Utilizing clinical pharmacology in the drug repurposing arena: a look into COVID-19
Published in Expert Review of Clinical Pharmacology, 2022
Rosanna Ruggiero, Nunzia Balzano, Raffaella Di Napoli, Maria Giuseppa Sullo, Francesco Rossi, Annalisa Capuano, Concetta Rafaniello
Adverse drug events, including also therapeutic failure, are sometimes explained through genetic polymorphisms. Indeed, pharmacogenetics represents another ‘arm’ of the clinical pharmacology. In the context of the COVID-19 pandemic, pharmacogenetic studies have been carried out for personalized therapy. Especially during the pandemic era, pharmacogenetic studies represent a useful tool since they can provide data to guide clinicians in dosage adjustment as well as in the identification of the optimal therapeutic regimen for each patient. In this emergent activity, the key role of the clinical pharmacologist has come up tangibly, especially in the process of translational data interpretation. Indeed, pharmacogenetic data could provide safer treatments and a better clinical course of the disease, which lead to shorter hospitalization and a better allocation of saved health economic resources.
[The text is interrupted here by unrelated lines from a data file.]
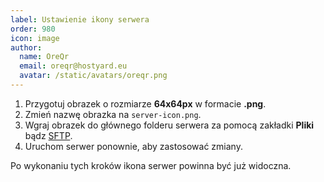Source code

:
 ```yaml
---
label: Ustawienie ikony serwera
order: 980
icon: image
author:
  name: OreQr
  email: oreqr@hostyard.eu
  avatar: /static/avatars/oreqr.png
---
```


1. Przygotuj obrazek o rozmiarze **64x64px** w formacie **.png**.
2. Zmień nazwę obrazka na `server-icon.png`.
3. Wgraj obrazek do głównego folderu serwera za pomocą zakładki **Pliki** bądz [SFTP](/sftp.md).
4. Uruchom serwer ponownie, aby zastosować zmiany.

Po wykonaniu tych kroków ikona serwer powinna być już widoczna.
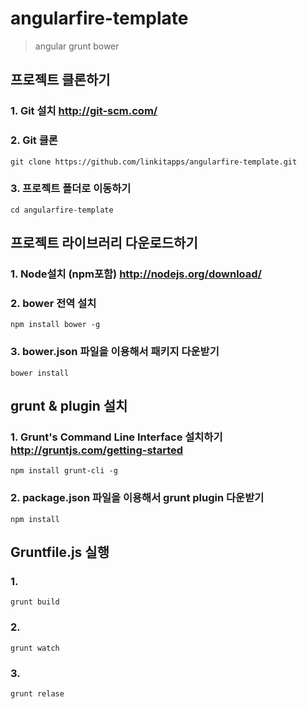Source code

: angularfire-template
====================
> angular grunt bower

## 프로젝트 클론하기
### 1. Git 설치 <http://git-scm.com/>
### 2. Git 클론
```
git clone https://github.com/linkitapps/angularfire-template.git
```
### 3. 프로젝트 폴더로 이동하기
```
cd angularfire-template
```


## 프로젝트 라이브러리 다운로드하기
### 1. Node설치 (npm포함) <http://nodejs.org/download/>
### 2. bower 전역 설치
```
npm install bower -g
```
### 3. bower.json 파일을 이용해서 패키지 다운받기
```
bower install
```


## grunt & plugin 설치
### 1. Grunt's Command Line Interface 설치하기 <http://gruntjs.com/getting-started>
```
npm install grunt-cli -g
```
### 2. package.json 파일을 이용해서 grunt plugin 다운받기
```
npm install
```


## Gruntfile.js 실행
### 1. 
```
grunt build
```
### 2. 
```
grunt watch
```
### 3. 
```
grunt relase
```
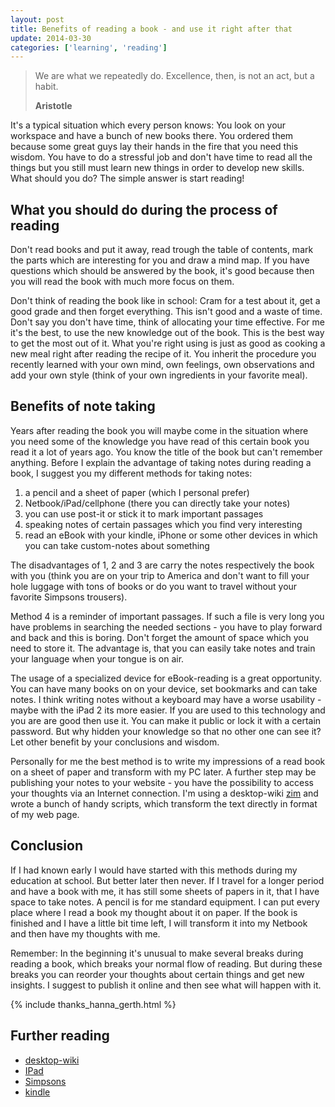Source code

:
 ```yaml
---
layout: post
title: Benefits of reading a book - and use it right after that
update: 2014-03-30
categories: ['learning', 'reading']
---
```


<blockquote>
  <p>We are what we repeatedly do. Excellence, then, is not an act, but a habit.</p>
    <strong>Aristotle</strong>
</blockquote>


It's a typical situation which every person knows: You look on your workspace and have a bunch of new books there. You
ordered them because some great guys lay their hands in the fire that you need this wisdom. You have to do a
stressful job and don't have time to read all the things but you still must learn new things in order to develop new
skills. What should you do? The simple answer is start reading!


## What you should do during the process of reading

Don't read books and put it away, read trough the table of contents, mark the parts which are interesting for
you and draw a mind map. If you have questions which should be answered by the book, it's good because then you will
read the book with much more focus on them.


Don't think of reading the book like in school: Cram for a test about it, get a good grade and then forget
everything.  This isn't good and a waste of time. Don't say you don't have time, think of allocating your time
effective. For me it's the best, to use the new knowledge out of the book. This is the best way to get the most out
of it. What you're right using is just as good as cooking a new meal right after reading the recipe of it. You
inherit the procedure you recently learned with your own mind, own feelings, own observations and add your own style
(think of your own ingredients in your favorite meal).


## Benefits of note taking

Years after reading the book you will maybe come in the situation where you need some of the knowledge you have
read of this certain book you read it a lot of years ago. You know the title of the book but can't remember anything.
Before I explain the advantage of taking notes during reading a book, I suggest you my different methods for taking
notes:


1. a pencil and a sheet of paper (which I personal prefer)
2. Netbook/iPad/cellphone (there you can directly take your notes)
3. you can use post-it or stick it to mark important passages
4. speaking notes of certain passages which you find very interesting
5. read an eBook with your kindle, iPhone or some other devices in
   which you can take custom-notes about something


The disadvantages of 1, 2 and 3 are carry the notes respectively the book with you (think you are on your trip to
America and don't want to fill your hole luggage with tons of books or do you want to travel without your favorite
Simpsons trousers).


Method 4 is a reminder of important passages. If such a file is very long you have problems in searching the needed
sections - you have to play forward and back and this is boring. Don't forget the amount of space which you need to
store it. The advantage is, that you can easily take notes and train your language when your tongue is on air.


The usage of a specialized device for eBook-reading is a great opportunity. You can have many books on on your device,
set bookmarks and can take notes. I think writing notes without a keyboard may have a worse usability - maybe with the
iPad 2 its more easier. If you are used to this technology and you are are good then use it. You can
make it public or lock it with a certain password. But why hidden your knowledge so that no other one can see it? Let
other benefit by your conclusions and wisdom.


Personally for me the best method is to write my impressions of a read book on a sheet of paper and transform with my PC
later. A further step may be publishing your notes to your website - you have the possibility to access your thoughts
via an Internet connection. I'm using a desktop-wiki [zim](http://zim-wiki.org) and wrote a bunch of handy scripts,
which transform the text directly in format of my web page.


## Conclusion

If I had known early I would have started with this methods during my education at school. But better later then never.
If I travel for a longer period and have a book with me, it has still some sheets of papers in it, that I have space
to take notes.  A pencil is for me standard equipment. I can put every place where I read a book my thought about it
on paper. If the book is finished and I have a little bit time left, I will transform it into my Netbook and then have
my thoughts with me.


Remember: In the beginning it's unusual to make several breaks during reading a book, which breaks your normal
flow of reading. But during these breaks you can reorder your thoughts about certain things and get new insights. I
suggest to publish it online and then see what will happen with it.


{% include thanks_hanna_gerth.html %}


## Further reading

- [desktop-wiki](http://en.wikipedia.org/wiki/Personal_wiki#Free_software)
- [IPad](http://en.wikipedia.org/wiki/IPad)
- [Simpsons](http://www.thesimpsons.com/)
- [kindle](http://www.amazon.com/dp/B0015T963C/?tag=gocous-20&hvadid=5266389317&ref=pd_sl_7caym1p0x_e)

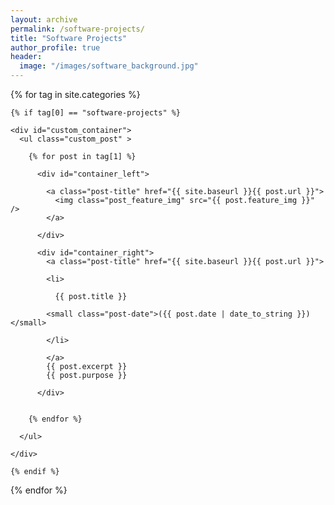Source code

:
 ```yaml
---
layout: archive
permalink: /software-projects/
title: "Software Projects"
author_profile: true
header:
  image: "/images/software_background.jpg"
---
```



<div class="tags-expo-section">

  {% for tag in site.categories %}

    {% if tag[0] == "software-projects" %}

    <div id="custom_container">
      <ul class="custom_post" >

        {% for post in tag[1] %}

          <div id="container_left">

            <a class="post-title" href="{{ site.baseurl }}{{ post.url }}">
              <img class="post_feature_img" src="{{ post.feature_img }}" />
            </a>

          </div>

          <div id="container_right">
            <a class="post-title" href="{{ site.baseurl }}{{ post.url }}">

            <li>

              {{ post.title }}

            <small class="post-date">({{ post.date | date_to_string }})</small>

            </li>

            </a>
            {{ post.excerpt }}
            {{ post.purpose }}

          </div>


        {% endfor %}

      </ul>

    </div>

    {% endif %}

  {% endfor %}

</div>
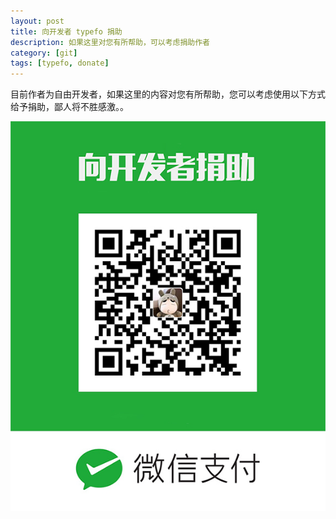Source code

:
 ```yaml
---
layout: post
title: 向开发者 typefo 捐助
description: 如果这里对您有所帮助，可以考虑捐助作者
category: [git]
tags: [typefo, donate]
---
```


目前作者为自由开发者，如果这里的内容对您有所帮助，您可以考虑使用以下方式给予捐助，鄙人将不胜感激。。


![donate](/assets/img/donate.jpg)
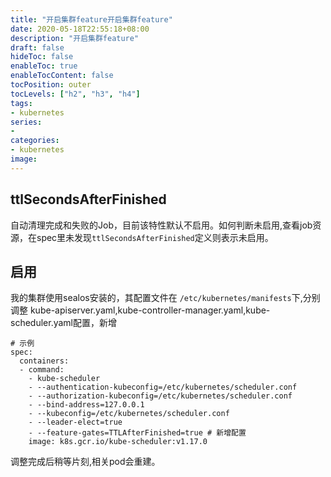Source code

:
 ```yaml
---
title: "开启集群feature开启集群feature"
date: 2020-05-18T22:55:18+08:00
description: "开启集群feature"
draft: false
hideToc: false
enableToc: true
enableTocContent: false
tocPosition: outer
tocLevels: ["h2", "h3", "h4"]
tags: 
- kubernetes
series:
-
categories: 
- kubernetes
image:
---
```



## ttlSecondsAfterFinished

自动清理完成和失败的Job，目前该特性默认不启用。如何判断未启用,查看job资源，在spec里未发现`ttlSecondsAfterFinished`定义则表示未启用。

## 启用

我的集群使用sealos安装的，其配置文件在 `/etc/kubernetes/manifests`下,分别调整 kube-apiserver.yaml,kube-controller-manager.yaml,kube-scheduler.yaml配置，新增

```
# 示例
spec:
  containers:
  - command:
    - kube-scheduler
    - --authentication-kubeconfig=/etc/kubernetes/scheduler.conf
    - --authorization-kubeconfig=/etc/kubernetes/scheduler.conf
    - --bind-address=127.0.0.1
    - --kubeconfig=/etc/kubernetes/scheduler.conf
    - --leader-elect=true
    - --feature-gates=TTLAfterFinished=true # 新增配置
    image: k8s.gcr.io/kube-scheduler:v1.17.0
```

调整完成后稍等片刻,相关pod会重建。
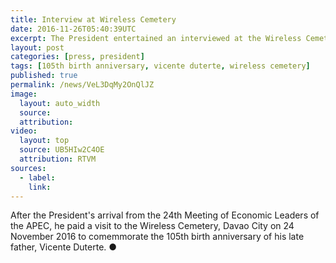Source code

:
 ```yaml
---
title: Interview at Wireless Cemetery
date: 2016-11-26T05:40:39UTC
excerpt: The President entertained an interviewed at the Wireless Cemetery, Davao City on 24 November 2016 during his visit to comemmorate the 105th birth anniversary of his late father, Vicente Duterte.
layout: post
categories: [press, president]
tags: [105th birth anniversary, vicente duterte, wireless cemetery]
published: true
permalink: /news/VeL3DqMy2OnQlJZ
image:
  layout: auto_width
  source: 
  attribution: 
video:
  layout: top
  source: UB5HIw2C4OE
  attribution: RTVM
sources:
  - label:
    link:
---
```


After the President's arrival from the 24th Meeting of Economic Leaders of the APEC, he paid a visit to the Wireless Cemetery, Davao City on 24 November 2016 to comemmorate the 105th birth anniversary of his late father, Vicente Duterte.
&#x25cf;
The pharmacogenetic is useful for drugs used for COVID-19 that are metabolized by cytochrome P450 and are substrates of drug transporters. Taking into consideration the repositioned drugs for COVID-19, it has been demonstrated that, for example, remdesivir is metabolized by CYP-3A4, −2C8, −2D6, and it is also the substrate of glycoprotein-P (P-gp) and OATPB1. As the same, dexamethasone is the substrate of both CYP3A4 and P-gp [26]. This evidence is particularly important for patients treated with several drugs to avoid or at least prevent drug-drug interactions. In light of this, the availability of pharmacogenetic data represents another example of clinical pharmacology activity aimed to guide patient-centered therapy.